For those of us without a Los Angeles screenwriter scripting our lives, disentangling oneself from an extramarital—or any other "extra-"—affair can be painful, awkward and emotionally exhausting. How do you know that you're making the right choice? What if your feelings for your lover are stronger than those for your spouse? Is it possible to move on in a relationship after a potentially devastating affair? And then there's the big question: Do you, or do you not come clean?
Mira Kirshenbaum, psychologist, relationship expert and author of the recently published When Good People Cheat: Inside the Hearts and Minds of People in Two Relationships says, "if you have ended an affair and made a decision to return to your marriage and work on it, it is a mistake to tell your spouse that you've cheated."
To be honest, secrecy has always been this writer's policy on cheating, ever since I kissed my best friend's brother on the sixth-grade field trip. If nothing in your relationship is going to change as a result of an affair, if you plan to go back and be the best possible girlfriend you can be, what's the point of effing up a good thing? But Kirshenbaum's affirmation is nevertheless comforting: "All it would accomplish is adding a boatload of anger and mistrust to an already iffy relationship." Well said.
Ok, so you've decided not to tell. You want your relationship to work out, and you're willing to put in the time to make it happen. But what about the reason you cheated in the first place? What was lacking in your relationship that made your eyes wander and your Amex bill rack up hotel bills? I asked Kirshenbaum how she recommends talking to your partner about feelings of being sexually or emotionally unfulfilled.
"Instead of telling your spouse you've cheated, you can tell your spouse that you have an unmet need," she explains, and "that it is absolutely crucial that the two of you work at finding ways to meet that need, and that you are scared of what will happen if you don't find ways to satisfy this need." While this may not be the most comfortable conversation, especially after you've strayed, Kirshenbaum has an excellent point: communication, key in any relationship, is absolutely crucial in mending the wounds that an affair can create.

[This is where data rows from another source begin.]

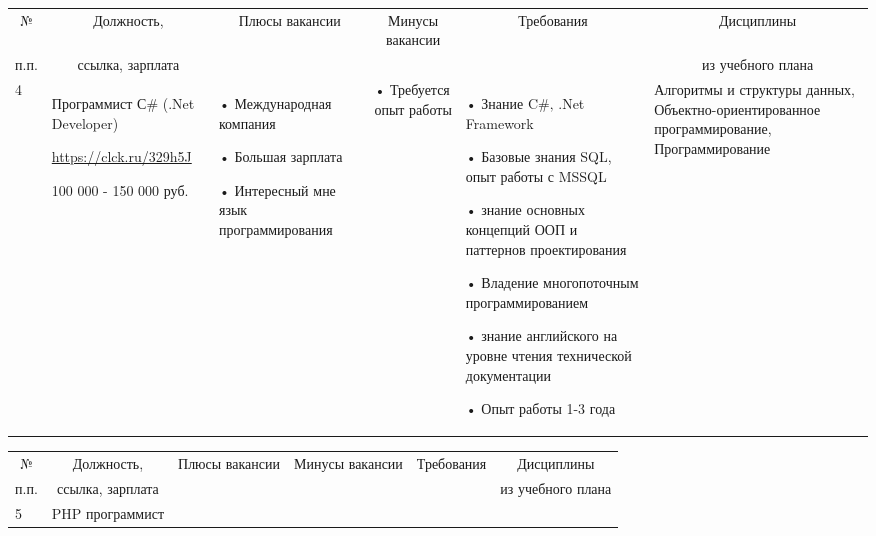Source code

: \documentclass[14pt]{extreport}
\begin{document}
\begin{landscape}
\begin{table}[H]
	\begin{center}
		\begin{small}
		\begin{tabular}{|p{0.1cm}|p{5cm}|p{4.5cm}|p{4.5cm}|p{4cm}|p{3cm}|} \hline
			\multicolumn{1}{|c|}{№}&\multicolumn{1}{c|}{Должность,}&\multicolumn{1}{c|}{Плюсы вакансии}&\multicolumn{1}{c|}{Минусы вакансии}&\multicolumn{1}{c|}{Требования}&\multicolumn{1}{c|}{Дисциплины}\\ 
			\multicolumn{1}{|c|}{п.п.}&\multicolumn{1}{c|}{ссылка, зарплата}&\multicolumn{1}{c|}{}&\multicolumn{1}{c|}{}&\multicolumn{1}{c|}{}&\multicolumn{1}{c|}{из учебного плана}\\ 
			\hline		
				4 & Программист С\# (.Net Developer)
				
				\url{https://clck.ru/329h5J}
				
				100 000 - 150 000 руб. &
				• Международная компания
				
				• Большая зарплата
				
				• Интересный мне язык программирования
				&
				• Требуется опыт работы
				&
				• Знание C\#‚ .Net Framework
				 
				• Базовые знания SQL, опыт работы с MSSQL
				
				• знание основных концепций ООП и паттернов проектирования
				
				• Владение многопоточным программированием
				
				• знание английского на уровне чтения технической документации
				
				• Опыт работы 1-3 года 
				&
				Алгоритмы и структуры данных, Объектно-ориентированное программирование, Программирование
				\\
				\hline
			\end{tabular}
		\end{small}
	\end{center}
\end{table}
\begin{table}[H]
	\begin{center}
		\begin{small}
		\begin{tabular}{|p{0.1cm}|p{5cm}|p{4.5cm}|p{4.5cm}|p{4cm}|p{3cm}|} \hline
			\multicolumn{1}{|c|}{№}&\multicolumn{1}{c|}{Должность,}&\multicolumn{1}{c|}{Плюсы вакансии}&\multicolumn{1}{c|}{Минусы вакансии}&\multicolumn{1}{c|}{Требования}&\multicolumn{1}{c|}{Дисциплины}\\ 
			\multicolumn{1}{|c|}{п.п.}&\multicolumn{1}{c|}{ссылка, зарплата}&\multicolumn{1}{c|}{}&\multicolumn{1}{c|}{}&\multicolumn{1}{c|}{}&\multicolumn{1}{c|}{из учебного плана}\\ 
			\hline	
			5 & PHP программист
				

\end{tabular}
\end{small}
\end{center}
\end{table}
\end{landscape}
\end{document}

That said, lingering feelings of guilt have the potential to gnaw away at even the most ambitious of reformed cheaters. I say accept your actions and move on if you're truly committed to ending the affair for good. Kirshenbaum concurs. "If your spouse doesn't know, deal with your guilt by being the best partner you can possibly be." In other words, put on your Girlfriend-of-the-Year costume and don’t take it off.
All this assumes that you're ending your affair by choice, and not because your Richard Gere is currently catching the express train downtown to off your lover. If you've been caught red-handed (or panties-down as the case may be) ending an affair is an entirely different ballgame. Kirshenbaum offers this advice: "Deal with your guilt by helping your spouse deal with [his or her] fear, anger, and humiliation. This means a lot of listening, more than you may have ever imagined possible."